RALEIGH, N.C. — A citizens committee made recommendations to Wake County leaders and school system officials on how to better plan for new schools to accommodate the growing student population.
The 228-page report by the 13-member Citizens' Facilities Advisory Committee looks at how Wake County, compared with eight other school districts, should select sites, design schools and better manage construction.
Among its key recommendations
is increasing land banking – buying land now before it is gone.
"We've got schools that are not under way now because the land hadn't been acquired for them," said committee Co-chairman John Mabe. "And they need to be built, and it will relieve overcrowding, if you go ahead and get this land."
Mabe also recommended that schools take on urban designs, be compact and energy-efficient.
Other recommendations, however, sparked debate among committee members, county leaders and school board leaders, including those to reduce parking spaces, combine cafeterias with auditoriums and reconsider athletic activities.
"We would suggest that the school system consider the athletic programs and what they cost and are there other ways to provide those facilities," said committee Co-Chairwoman Billie Redmond.

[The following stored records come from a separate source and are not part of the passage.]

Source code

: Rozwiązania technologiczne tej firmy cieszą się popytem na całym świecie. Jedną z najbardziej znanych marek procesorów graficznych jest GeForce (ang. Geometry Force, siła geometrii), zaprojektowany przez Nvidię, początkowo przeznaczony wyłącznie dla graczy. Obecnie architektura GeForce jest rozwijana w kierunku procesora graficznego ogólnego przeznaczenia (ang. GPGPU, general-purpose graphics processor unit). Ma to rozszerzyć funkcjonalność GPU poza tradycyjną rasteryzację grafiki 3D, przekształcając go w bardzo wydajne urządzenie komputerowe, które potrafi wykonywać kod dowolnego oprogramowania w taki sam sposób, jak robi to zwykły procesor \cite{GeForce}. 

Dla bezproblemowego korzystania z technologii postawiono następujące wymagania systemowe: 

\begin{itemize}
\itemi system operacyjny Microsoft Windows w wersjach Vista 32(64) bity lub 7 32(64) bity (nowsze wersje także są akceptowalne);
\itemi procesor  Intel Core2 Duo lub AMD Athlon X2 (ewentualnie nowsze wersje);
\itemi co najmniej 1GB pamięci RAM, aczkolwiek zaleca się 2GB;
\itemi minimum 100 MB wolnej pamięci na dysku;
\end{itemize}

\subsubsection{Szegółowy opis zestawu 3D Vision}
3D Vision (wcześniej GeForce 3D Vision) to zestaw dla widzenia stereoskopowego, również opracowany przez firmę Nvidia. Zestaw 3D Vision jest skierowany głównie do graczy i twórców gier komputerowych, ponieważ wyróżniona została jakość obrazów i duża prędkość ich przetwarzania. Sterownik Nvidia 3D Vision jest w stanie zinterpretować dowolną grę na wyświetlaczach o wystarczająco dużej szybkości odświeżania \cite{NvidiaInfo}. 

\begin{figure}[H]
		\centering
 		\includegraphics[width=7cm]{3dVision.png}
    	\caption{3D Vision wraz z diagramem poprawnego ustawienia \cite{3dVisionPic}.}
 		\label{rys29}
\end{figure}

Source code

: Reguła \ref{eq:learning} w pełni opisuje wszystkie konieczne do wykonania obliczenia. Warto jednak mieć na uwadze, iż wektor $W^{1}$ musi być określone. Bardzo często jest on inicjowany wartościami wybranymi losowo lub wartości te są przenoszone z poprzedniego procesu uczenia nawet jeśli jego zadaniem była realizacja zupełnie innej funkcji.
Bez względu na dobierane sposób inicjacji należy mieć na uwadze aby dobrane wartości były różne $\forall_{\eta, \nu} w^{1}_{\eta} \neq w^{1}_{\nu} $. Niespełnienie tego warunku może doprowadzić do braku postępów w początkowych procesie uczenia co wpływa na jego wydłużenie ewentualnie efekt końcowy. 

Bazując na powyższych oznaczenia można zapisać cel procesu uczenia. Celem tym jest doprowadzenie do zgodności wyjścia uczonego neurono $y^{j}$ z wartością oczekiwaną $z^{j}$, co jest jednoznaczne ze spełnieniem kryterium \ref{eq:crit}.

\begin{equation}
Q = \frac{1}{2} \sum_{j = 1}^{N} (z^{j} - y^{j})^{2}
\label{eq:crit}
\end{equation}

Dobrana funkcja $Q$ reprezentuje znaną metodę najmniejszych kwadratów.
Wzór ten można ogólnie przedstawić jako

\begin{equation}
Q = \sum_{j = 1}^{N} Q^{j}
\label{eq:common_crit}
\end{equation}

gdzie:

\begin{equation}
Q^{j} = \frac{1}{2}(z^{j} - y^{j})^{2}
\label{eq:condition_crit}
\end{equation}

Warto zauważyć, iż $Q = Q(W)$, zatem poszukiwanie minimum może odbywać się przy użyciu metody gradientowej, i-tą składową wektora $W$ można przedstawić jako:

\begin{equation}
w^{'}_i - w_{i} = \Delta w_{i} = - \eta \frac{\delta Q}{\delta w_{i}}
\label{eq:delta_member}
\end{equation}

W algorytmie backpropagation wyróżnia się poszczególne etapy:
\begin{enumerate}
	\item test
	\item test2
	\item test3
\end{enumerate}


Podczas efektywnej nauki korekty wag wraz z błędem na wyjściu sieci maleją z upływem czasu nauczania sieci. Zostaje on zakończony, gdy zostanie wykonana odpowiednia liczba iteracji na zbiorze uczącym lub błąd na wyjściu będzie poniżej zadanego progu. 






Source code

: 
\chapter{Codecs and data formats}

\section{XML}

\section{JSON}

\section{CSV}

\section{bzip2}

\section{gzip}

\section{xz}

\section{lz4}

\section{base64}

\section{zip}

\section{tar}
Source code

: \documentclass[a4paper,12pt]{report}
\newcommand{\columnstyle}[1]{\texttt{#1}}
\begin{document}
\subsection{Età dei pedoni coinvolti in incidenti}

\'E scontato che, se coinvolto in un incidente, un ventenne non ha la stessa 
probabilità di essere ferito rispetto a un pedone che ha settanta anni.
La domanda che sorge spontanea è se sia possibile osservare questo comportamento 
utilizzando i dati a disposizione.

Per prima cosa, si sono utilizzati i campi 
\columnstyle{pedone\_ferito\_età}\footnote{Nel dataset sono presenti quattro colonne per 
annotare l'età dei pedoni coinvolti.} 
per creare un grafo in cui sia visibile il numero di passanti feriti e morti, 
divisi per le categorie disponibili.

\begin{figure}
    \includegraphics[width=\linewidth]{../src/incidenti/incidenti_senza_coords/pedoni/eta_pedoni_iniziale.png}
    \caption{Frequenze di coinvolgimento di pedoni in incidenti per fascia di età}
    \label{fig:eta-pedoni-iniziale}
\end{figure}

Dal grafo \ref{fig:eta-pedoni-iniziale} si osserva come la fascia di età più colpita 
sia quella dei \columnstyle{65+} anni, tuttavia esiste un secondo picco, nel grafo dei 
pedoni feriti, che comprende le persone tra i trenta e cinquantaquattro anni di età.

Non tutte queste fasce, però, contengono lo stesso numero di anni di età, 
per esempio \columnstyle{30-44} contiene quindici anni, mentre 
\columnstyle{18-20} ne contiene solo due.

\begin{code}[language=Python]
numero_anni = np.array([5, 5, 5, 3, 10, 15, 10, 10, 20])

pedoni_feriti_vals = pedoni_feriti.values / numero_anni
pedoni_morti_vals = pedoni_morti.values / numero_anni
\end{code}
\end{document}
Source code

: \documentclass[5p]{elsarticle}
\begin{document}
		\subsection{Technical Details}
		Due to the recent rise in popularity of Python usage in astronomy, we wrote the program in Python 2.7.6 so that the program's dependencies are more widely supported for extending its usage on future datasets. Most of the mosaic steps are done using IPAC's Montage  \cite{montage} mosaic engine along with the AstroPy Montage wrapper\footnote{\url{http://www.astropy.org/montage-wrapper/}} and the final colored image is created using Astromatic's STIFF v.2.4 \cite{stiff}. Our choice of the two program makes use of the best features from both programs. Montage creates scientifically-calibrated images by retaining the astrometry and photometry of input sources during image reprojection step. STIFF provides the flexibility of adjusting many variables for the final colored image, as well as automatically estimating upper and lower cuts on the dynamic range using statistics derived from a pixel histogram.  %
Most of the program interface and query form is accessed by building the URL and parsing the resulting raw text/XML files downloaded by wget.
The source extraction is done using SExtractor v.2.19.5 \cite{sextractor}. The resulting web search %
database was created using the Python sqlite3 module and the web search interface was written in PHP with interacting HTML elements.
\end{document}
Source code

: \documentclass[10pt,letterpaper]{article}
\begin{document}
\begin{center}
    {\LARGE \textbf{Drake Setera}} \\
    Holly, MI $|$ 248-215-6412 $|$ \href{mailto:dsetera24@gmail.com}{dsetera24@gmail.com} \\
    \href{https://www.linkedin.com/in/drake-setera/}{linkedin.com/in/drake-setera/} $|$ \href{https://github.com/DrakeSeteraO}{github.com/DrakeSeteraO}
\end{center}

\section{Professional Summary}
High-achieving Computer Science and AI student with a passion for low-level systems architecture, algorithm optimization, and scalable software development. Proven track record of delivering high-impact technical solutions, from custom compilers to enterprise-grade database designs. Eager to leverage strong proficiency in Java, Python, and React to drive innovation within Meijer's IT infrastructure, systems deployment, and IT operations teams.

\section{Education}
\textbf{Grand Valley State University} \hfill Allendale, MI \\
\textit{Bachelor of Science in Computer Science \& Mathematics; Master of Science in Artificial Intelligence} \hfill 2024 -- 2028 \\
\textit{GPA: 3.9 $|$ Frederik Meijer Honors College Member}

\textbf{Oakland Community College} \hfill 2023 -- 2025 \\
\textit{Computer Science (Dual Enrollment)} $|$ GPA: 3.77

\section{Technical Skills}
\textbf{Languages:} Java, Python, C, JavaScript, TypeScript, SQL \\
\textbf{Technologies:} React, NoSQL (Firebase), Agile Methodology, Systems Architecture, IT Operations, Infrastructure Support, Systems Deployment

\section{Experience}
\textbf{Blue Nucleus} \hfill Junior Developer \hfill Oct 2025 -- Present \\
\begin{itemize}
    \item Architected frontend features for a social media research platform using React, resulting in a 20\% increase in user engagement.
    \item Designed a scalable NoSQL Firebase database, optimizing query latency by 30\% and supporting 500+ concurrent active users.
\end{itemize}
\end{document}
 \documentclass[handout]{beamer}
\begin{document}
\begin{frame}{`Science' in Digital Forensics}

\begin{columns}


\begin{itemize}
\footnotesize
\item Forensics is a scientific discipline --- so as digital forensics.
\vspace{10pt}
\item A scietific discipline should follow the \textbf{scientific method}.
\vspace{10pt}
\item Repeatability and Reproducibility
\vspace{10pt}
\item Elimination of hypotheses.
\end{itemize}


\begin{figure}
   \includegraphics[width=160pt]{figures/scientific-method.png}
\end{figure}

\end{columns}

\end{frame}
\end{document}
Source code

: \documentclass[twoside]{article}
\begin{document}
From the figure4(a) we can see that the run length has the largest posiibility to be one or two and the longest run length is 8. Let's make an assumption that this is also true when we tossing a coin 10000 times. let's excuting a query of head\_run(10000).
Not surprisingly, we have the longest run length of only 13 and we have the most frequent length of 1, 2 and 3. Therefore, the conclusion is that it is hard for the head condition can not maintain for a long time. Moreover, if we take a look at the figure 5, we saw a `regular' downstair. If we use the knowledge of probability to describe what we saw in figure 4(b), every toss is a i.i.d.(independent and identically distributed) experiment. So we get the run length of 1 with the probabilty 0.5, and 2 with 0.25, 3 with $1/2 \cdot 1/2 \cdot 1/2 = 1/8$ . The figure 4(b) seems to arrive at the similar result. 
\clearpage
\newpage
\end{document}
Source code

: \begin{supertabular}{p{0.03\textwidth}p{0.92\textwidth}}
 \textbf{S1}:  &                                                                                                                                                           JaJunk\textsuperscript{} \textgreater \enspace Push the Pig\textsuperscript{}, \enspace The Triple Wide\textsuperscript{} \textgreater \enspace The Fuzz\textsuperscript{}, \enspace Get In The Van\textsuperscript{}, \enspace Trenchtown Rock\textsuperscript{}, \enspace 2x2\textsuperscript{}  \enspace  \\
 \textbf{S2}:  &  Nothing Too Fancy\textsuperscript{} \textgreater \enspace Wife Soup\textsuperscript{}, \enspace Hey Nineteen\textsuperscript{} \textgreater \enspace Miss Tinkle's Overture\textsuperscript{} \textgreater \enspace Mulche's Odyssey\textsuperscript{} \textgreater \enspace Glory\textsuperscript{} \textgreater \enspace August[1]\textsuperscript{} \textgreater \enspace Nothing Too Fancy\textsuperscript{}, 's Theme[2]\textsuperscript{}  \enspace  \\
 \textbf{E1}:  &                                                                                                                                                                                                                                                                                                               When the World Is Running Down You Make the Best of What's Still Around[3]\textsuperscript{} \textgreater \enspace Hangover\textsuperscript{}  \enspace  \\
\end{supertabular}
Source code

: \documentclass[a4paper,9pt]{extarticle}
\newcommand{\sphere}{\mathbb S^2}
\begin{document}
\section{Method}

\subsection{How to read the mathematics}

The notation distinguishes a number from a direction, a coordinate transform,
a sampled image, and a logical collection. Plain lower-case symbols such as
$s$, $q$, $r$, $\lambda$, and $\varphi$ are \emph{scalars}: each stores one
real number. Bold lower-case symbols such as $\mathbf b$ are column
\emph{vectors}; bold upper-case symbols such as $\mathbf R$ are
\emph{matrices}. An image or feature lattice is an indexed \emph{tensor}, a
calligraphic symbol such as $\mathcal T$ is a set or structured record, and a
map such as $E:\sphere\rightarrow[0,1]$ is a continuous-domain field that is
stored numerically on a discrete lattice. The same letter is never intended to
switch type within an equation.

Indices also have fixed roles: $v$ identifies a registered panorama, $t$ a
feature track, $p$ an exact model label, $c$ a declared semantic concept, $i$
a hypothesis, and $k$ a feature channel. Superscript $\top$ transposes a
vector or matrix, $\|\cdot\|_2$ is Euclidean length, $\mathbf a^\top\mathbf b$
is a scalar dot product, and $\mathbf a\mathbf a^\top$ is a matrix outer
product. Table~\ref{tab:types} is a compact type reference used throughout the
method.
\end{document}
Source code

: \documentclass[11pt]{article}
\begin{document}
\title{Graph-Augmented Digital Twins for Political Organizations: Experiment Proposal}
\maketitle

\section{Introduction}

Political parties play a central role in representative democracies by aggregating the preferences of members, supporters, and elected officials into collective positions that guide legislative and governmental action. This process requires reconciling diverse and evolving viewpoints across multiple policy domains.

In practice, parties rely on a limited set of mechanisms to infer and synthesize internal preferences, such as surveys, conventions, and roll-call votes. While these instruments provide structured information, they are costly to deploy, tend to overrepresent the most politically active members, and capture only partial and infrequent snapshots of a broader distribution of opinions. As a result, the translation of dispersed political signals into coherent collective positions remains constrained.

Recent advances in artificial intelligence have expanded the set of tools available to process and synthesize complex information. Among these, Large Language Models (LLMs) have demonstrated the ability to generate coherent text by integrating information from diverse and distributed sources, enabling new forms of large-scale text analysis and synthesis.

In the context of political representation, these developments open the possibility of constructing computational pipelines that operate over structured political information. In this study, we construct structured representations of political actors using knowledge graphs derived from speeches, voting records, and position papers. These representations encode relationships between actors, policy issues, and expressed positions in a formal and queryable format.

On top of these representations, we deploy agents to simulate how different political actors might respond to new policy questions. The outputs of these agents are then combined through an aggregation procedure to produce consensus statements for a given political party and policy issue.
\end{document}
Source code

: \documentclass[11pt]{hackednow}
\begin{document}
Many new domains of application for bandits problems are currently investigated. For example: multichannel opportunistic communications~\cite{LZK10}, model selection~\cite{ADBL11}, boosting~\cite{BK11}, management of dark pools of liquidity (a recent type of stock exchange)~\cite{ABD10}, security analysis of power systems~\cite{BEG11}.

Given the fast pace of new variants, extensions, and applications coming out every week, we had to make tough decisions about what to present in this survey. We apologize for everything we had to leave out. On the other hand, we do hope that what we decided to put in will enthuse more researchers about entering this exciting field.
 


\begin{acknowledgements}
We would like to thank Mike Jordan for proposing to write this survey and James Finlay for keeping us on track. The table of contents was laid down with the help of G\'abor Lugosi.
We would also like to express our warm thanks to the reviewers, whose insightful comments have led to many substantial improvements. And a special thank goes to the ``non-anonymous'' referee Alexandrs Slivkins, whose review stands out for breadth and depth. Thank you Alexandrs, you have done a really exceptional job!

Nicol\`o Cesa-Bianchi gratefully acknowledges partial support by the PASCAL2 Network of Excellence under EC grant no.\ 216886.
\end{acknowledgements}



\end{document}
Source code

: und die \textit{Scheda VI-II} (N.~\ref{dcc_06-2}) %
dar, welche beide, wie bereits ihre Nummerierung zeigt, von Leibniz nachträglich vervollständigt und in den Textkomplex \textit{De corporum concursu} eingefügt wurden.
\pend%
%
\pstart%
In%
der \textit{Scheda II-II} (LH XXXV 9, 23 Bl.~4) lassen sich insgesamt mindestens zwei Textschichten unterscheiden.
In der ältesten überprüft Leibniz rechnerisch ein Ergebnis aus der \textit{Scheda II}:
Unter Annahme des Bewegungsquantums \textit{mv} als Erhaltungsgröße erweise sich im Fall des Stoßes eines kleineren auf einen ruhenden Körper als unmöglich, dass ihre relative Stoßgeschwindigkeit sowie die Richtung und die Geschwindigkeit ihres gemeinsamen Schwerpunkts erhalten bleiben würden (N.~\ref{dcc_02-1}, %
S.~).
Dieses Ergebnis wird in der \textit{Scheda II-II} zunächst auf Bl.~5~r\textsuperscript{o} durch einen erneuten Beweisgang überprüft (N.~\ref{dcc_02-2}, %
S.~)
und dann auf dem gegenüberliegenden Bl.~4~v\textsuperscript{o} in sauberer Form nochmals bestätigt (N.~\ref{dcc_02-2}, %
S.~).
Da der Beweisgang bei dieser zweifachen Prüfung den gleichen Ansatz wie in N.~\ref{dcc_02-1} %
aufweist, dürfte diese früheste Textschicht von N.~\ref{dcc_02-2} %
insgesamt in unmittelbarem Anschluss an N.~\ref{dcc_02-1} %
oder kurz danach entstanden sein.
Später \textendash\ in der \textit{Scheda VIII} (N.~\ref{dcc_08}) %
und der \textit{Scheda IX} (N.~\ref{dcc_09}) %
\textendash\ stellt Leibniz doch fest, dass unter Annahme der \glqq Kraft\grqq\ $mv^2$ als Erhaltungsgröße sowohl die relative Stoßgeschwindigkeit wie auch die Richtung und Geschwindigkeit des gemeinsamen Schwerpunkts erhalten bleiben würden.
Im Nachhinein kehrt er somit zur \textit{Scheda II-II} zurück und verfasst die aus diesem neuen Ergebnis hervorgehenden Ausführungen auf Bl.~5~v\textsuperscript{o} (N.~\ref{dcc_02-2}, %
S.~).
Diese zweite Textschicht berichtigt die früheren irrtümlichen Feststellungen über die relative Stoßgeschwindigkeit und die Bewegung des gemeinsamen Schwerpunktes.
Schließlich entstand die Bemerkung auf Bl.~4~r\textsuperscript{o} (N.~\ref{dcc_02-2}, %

The committee's findings will act as a blueprint. The Board of Education must consider the recommendations and decide what plan of action to take.
"We will be getting feedback from parents and the community about some of these recommendations," school board Chairwoman Rosa Gill said. "So, before we take any actions, the public will have a chance to respond to it."
Wake County has tried thinking of nontraditional ways to provide schools to accommodate the thousands of students who enter the public school system each year, including converting a manufacturing plant to an elementary school, which is set to open next year.
Other school projects, however, have not gotten past the land-purchase stage. School officials wanted land in Rolesville for a new middle school and made a $3.5 million offer, which was higher than the appraised value, to the owner.
County commissioners, however, would only approve the purchase for $2.6 million, and the owner refused the lower offer.
By 2025, enrollment in Wake County schools is expected to double, to nearly 250,000 students. School leaders project, at that point, they will need 45 new elementary schools, 20 new middle schools and 17 new high schools.
"Every single day, we're spending three-fourth of a million dollars on school construction," Wake County commissioner Joe Bryan said. "That should be Priority 1 in terms of ensuring that that money is being invested wisely."